This is the preliminary display of the GRCh38 assembly of the human genome (Homo sapiens, GCA_000001405.15), produced in December 2013 by the Genome Reference Consortium. It consists of 24 chromosomes (1-22, X and Y), 127 unplaced scaffolds and 42 unlocalized scaffolds. GRCh38 contains 261 alt loci scaffolds (including haplotypes for the MHC region on chromosome 6 and LRC region on chromosome 19), in 35 alternate assembly units. 72 of these alternate loci were previously available as NOVEL patches to GRCh37.
The N50 of the contigs of the submitted assembly is 56.4 Mb and the N50 of the scaffolds is 67.8 Mb. The N50 size is the length such that 50% of the assembled genome lies in blocks of the N50 size or longer. Modeled centromere sequences have been incorporated.
What can I find? Protein-coding and non-coding genes, splice variants, cDNA and protein sequences, non-coding RNAs.

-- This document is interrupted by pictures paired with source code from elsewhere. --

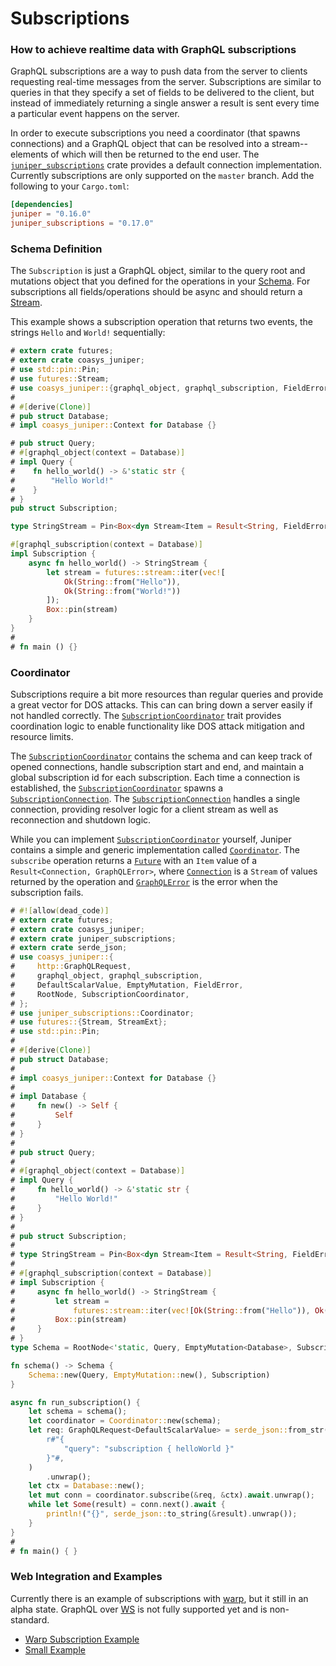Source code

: # Subscriptions
### How to achieve realtime data with GraphQL subscriptions

GraphQL subscriptions are a way to push data from the server to clients requesting real-time messages
from the server. Subscriptions are similar to queries in that they specify a set of fields to be delivered to the client,
but instead of immediately returning a single answer a result is sent every time a particular event happens on the
server.

In order to execute subscriptions you need a coordinator (that spawns connections)
and a GraphQL object that can be resolved into a stream--elements of which will then
be returned to the end user. The [`juniper_subscriptions`][juniper_subscriptions] crate
provides a default connection implementation. Currently subscriptions are only supported on the `master` branch. Add the following to your `Cargo.toml`:
```toml
[dependencies]
juniper = "0.16.0"
juniper_subscriptions = "0.17.0"
```

### Schema Definition

The `Subscription` is just a GraphQL object, similar to the query root and mutations object that you defined for the
operations in your [Schema][Schema]. For subscriptions all fields/operations should be async and should return a [Stream][Stream].

This example shows a subscription operation that returns two events, the strings `Hello` and `World!`
sequentially:

```rust
# extern crate futures;
# extern crate coasys_juniper;
# use std::pin::Pin;
# use futures::Stream;
# use coasys_juniper::{graphql_object, graphql_subscription, FieldError};
#
# #[derive(Clone)]
# pub struct Database;
# impl coasys_juniper::Context for Database {}

# pub struct Query;
# #[graphql_object(context = Database)]
# impl Query {
#    fn hello_world() -> &'static str {
#        "Hello World!"
#    }
# }
pub struct Subscription;

type StringStream = Pin<Box<dyn Stream<Item = Result<String, FieldError>> + Send>>;

#[graphql_subscription(context = Database)]
impl Subscription {
    async fn hello_world() -> StringStream {
        let stream = futures::stream::iter(vec![
            Ok(String::from("Hello")),
            Ok(String::from("World!"))
        ]);
        Box::pin(stream)
    }
}
#
# fn main () {}
```



### Coordinator

Subscriptions require a bit more resources than regular queries and provide a great vector for DOS attacks. This can can bring down a server easily if not handled correctly. The [`SubscriptionCoordinator`][SubscriptionCoordinator] trait provides coordination logic to enable functionality like DOS attack mitigation and resource limits.

The [`SubscriptionCoordinator`][SubscriptionCoordinator] contains the schema and can keep track of opened connections, handle subscription
start and end, and maintain a global subscription id for each subscription. Each time a connection is established,
the [`SubscriptionCoordinator`][SubscriptionCoordinator] spawns a [`SubscriptionConnection`][SubscriptionConnection]. The [`SubscriptionConnection`][SubscriptionConnection] handles a single connection, providing resolver logic for a client stream as well as reconnection
and shutdown logic.


While you can implement [`SubscriptionCoordinator`][SubscriptionCoordinator] yourself, Juniper contains a simple and generic implementation called [`Coordinator`][Coordinator].  The `subscribe`
operation returns a [`Future`][Future] with an `Item` value of a `Result<Connection, GraphQLError>`,
where [`Connection`][Connection] is a `Stream` of values returned by the operation and [`GraphQLError`][GraphQLError] is the error when the subscription fails.

```rust
# #![allow(dead_code)]
# extern crate futures;
# extern crate coasys_juniper;
# extern crate juniper_subscriptions;
# extern crate serde_json;
# use coasys_juniper::{
#     http::GraphQLRequest,
#     graphql_object, graphql_subscription,
#     DefaultScalarValue, EmptyMutation, FieldError,
#     RootNode, SubscriptionCoordinator,
# };
# use juniper_subscriptions::Coordinator;
# use futures::{Stream, StreamExt};
# use std::pin::Pin;
#
# #[derive(Clone)]
# pub struct Database;
#
# impl coasys_juniper::Context for Database {}
#
# impl Database {
#     fn new() -> Self {
#         Self
#     }
# }
#
# pub struct Query;
#
# #[graphql_object(context = Database)]
# impl Query {
#     fn hello_world() -> &'static str {
#         "Hello World!"
#     }
# }
#
# pub struct Subscription;
#
# type StringStream = Pin<Box<dyn Stream<Item = Result<String, FieldError>> + Send>>;
#
# #[graphql_subscription(context = Database)]
# impl Subscription {
#     async fn hello_world() -> StringStream {
#         let stream =
#             futures::stream::iter(vec![Ok(String::from("Hello")), Ok(String::from("World!"))]);
#         Box::pin(stream)
#     }
# }
type Schema = RootNode<'static, Query, EmptyMutation<Database>, Subscription>;

fn schema() -> Schema {
    Schema::new(Query, EmptyMutation::new(), Subscription)
}

async fn run_subscription() {
    let schema = schema();
    let coordinator = Coordinator::new(schema);
    let req: GraphQLRequest<DefaultScalarValue> = serde_json::from_str(
        r#"{
            "query": "subscription { helloWorld }"
        }"#,
    )
        .unwrap();
    let ctx = Database::new();
    let mut conn = coordinator.subscribe(&req, &ctx).await.unwrap();
    while let Some(result) = conn.next().await {
        println!("{}", serde_json::to_string(&result).unwrap());
    }
}
#
# fn main() { }
```

### Web Integration and Examples

Currently there is an example of subscriptions with [warp][warp], but it still in an alpha state.
GraphQL over [WS][WS] is not fully supported yet and is non-standard.

- [Warp Subscription Example](https://github.com/graphql-rust/juniper/tree/master/juniper_warp/examples/subscription.rs)
- [Small Example](https://github.com/graphql-rust/juniper/tree/master/juniper_subscriptions/examples/basic.rs)




[juniper_subscriptions]: https://github.com/graphql-rust/juniper/tree/master/juniper_subscriptions
[Stream]: https://docs.rs/futures/0.3.4/futures/stream/trait.Stream.html
 <!-- TODO: Fix these links when the documentation for the `juniper_subscriptions` are defined in the docs. --->
[Coordinator]: https://docs.rs/juniper_subscriptions/0.15.0/struct.Coordinator.html
[SubscriptionCoordinator]: https://docs.rs/juniper_subscriptions/0.15.0/trait.SubscriptionCoordinator.html
[Connection]: https://docs.rs/juniper_subscriptions/0.15.0/struct.Connection.html
[SubscriptionConnection]: https://docs.rs/juniper_subscriptions/0.15.0/trait.SubscriptionConnection.html
<!--- --->
[Future]: https://docs.rs/futures/0.3.4/futures/future/trait.Future.html
[warp]: https://github.com/graphql-rust/juniper/tree/master/juniper_warp
[WS]: https://github.com/apollographql/subscriptions-transport-ws/blob/master/PROTOCOL.md
[GraphQLError]: https://docs.rs/juniper/0.14.2/juniper/enum.GraphQLError.html
[Schema]: ../schema/schemas_and_mutations.md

Preliminary transcript structures based on available human protein sequences are shown along with structures based on projections from Ensembl release 75 human gene set (GRCh37) and RefSeq genes from February 2014. In addition, alignments of human cDNA and EST sequences are provided as well as ab initio predictions and alignments of sequences from UniProt, UniGene and the ENA vertebrate RNA collection.
|Assembly:||GRCh38, Dec 2013|
|Golden Path Length:||3,099,750,718|
|Preliminary transcript models:||128,417|
|Imported RefSeq genes:||26,670|
|GENCODE 19 genes projected from GRCh37:||61,349|
|Genscan gene predictions:||50,117|
|Projected short variants:||67,990,369|
What can I find? Short sequence variants from Ensembl release 75 projected to the GRCh38 assembly. In addition, variation consequences for variants overlapping transcripts that have been projected from Ensembl release 75 to the new assembly and variation consequences based on RefSeq transcripts are provided. Variation data is available as GVF and VCF data dumps.